Quizás más importante ha sido el crecimiento de los movimientos de mujeres alrededor del mundo en los últimos 25 años en una escala sin precedentes. Siempre han existido algunas mujeres valientes y decididas que han trabajado por el cambio, pero hoy tenemos una masa crítica de mujeres y un número de hombres que han sido impresionados por el feminismo. Este movimiento es a la vez diverso -en contextos de base local y específica-desde Flora Tristán en Perá a las Hermanas de Beijing (un grupo de lesbianas en China) y conectado globalmente en redes como Mujeres Viviendo Bajo Leyes Musulmanas, Mujeres en Negro, DAWN (Mujeres desarrollando alternativas para una nueva era) y la Coalición Internacional de Mujeres por la Justicia Económica, por nombrar sólo algunas. Es esta característica a la vez muy local y global que le permitió a las mujeres utilizar las conferencias de Naciones Unidas de los 90s -desde Río a Viena, Cairo, Beijing y Estanbul- como espacios globales públicos donde las voces de las mujeres transformaron agendas globales y obtuvieron promesas de los gobiernos y las Naciones Unidas que habrán de tener amplio impacto si se concretan.
Las mujeres también se hicieron más fuertes y enérgicas en los 90 en cuanto al uso de los mecanismos de Naciones Unidas y de derechos humanos -que conllevan mayores obligaciones legales que los documentos de conferencias mundiales- para demandar responsabilidad y cumplimiento por parte de los gobiernos.
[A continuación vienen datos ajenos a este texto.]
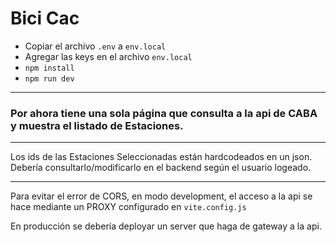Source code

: # Bici Cac

- Copiar el archivo `.env` a `env.local`
- Agregar las keys en el archivo `env.local`
- `npm install`
- `npm run dev`

---

### Por ahora tiene una sola página que consulta a la api de CABA y muestra el listado de Estaciones.

---

Los ids de las Estaciones Seleccionadas están hardcodeados en un json. Debería consultarlo/modificarlo en el backend según el usuario logeado.

---

Para evitar el error de CORS, en modo development, el acceso a la api se hace mediante un PROXY configurado en `vite.config.js`

En producción se debería deployar un server que haga de gateway a la api.
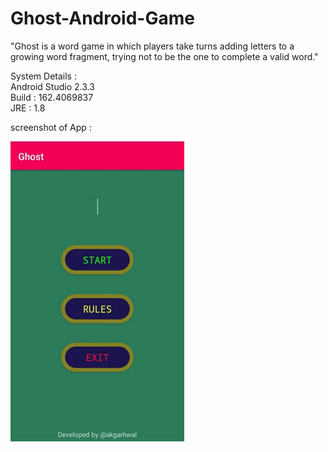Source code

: # Ghost-Android-Game

"Ghost is a word game in which players take turns adding letters to a growing word fragment, trying not to be the one to complete a valid word."

System Details : <br>
Android Studio 2.3.3 <br>
Build : 162.4069837 <br>
JRE : 1.8 <br>

screenshot of App :

<img src="ghost.gif"/>
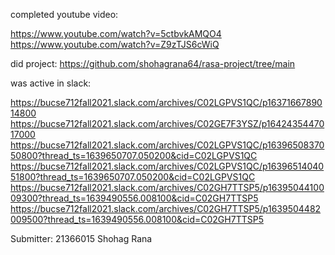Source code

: completed youtube video:

https://www.youtube.com/watch?v=5ctbvkAMQO4
https://www.youtube.com/watch?v=Z9zTJS6cWiQ

did project:
https://github.com/shohagrana64/rasa-project/tree/main

was active in slack:

https://bucse712fall2021.slack.com/archives/C02LGPVS1QC/p1637166789014800
https://bucse712fall2021.slack.com/archives/C02GE7F3YSZ/p1642435447017000
https://bucse712fall2021.slack.com/archives/C02LGPVS1QC/p1639650837050800?thread_ts=1639650707.050200&cid=C02LGPVS1QC
https://bucse712fall2021.slack.com/archives/C02LGPVS1QC/p1639651404051800?thread_ts=1639650707.050200&cid=C02LGPVS1QC
https://bucse712fall2021.slack.com/archives/C02GH7TTSP5/p1639504410009300?thread_ts=1639490556.008100&cid=C02GH7TTSP5
https://bucse712fall2021.slack.com/archives/C02GH7TTSP5/p1639504482009500?thread_ts=1639490556.008100&cid=C02GH7TTSP5

Submitter:
21366015 Shohag Rana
Lo hicieron por ejemplo con los informes paralelos de la Convención para la Eliminación de Todas las Formas de Discriminación en Contra de las Mujeres y haciéndolos accesibles a la prensa, así como invitando al Rapporteur sobre Violencia en contra de las Mujeres a sus países para que informara sobre violaciones.
Si consideramos todo lo que ha ocurrido en cuanto a esfuerzos para transformar los roles de género y ganar nuestros derechos en muchas áreas en un tiempo relativamente corto -omito una página entera de ejemplos desde lo más local a lo global- creo que con frecuencia nos olvidamos de lo que hemos ganado. No debe llamarnos la atención que reacciones negativas y resistencia sean aún muy intensas y que provengan de varios frentes.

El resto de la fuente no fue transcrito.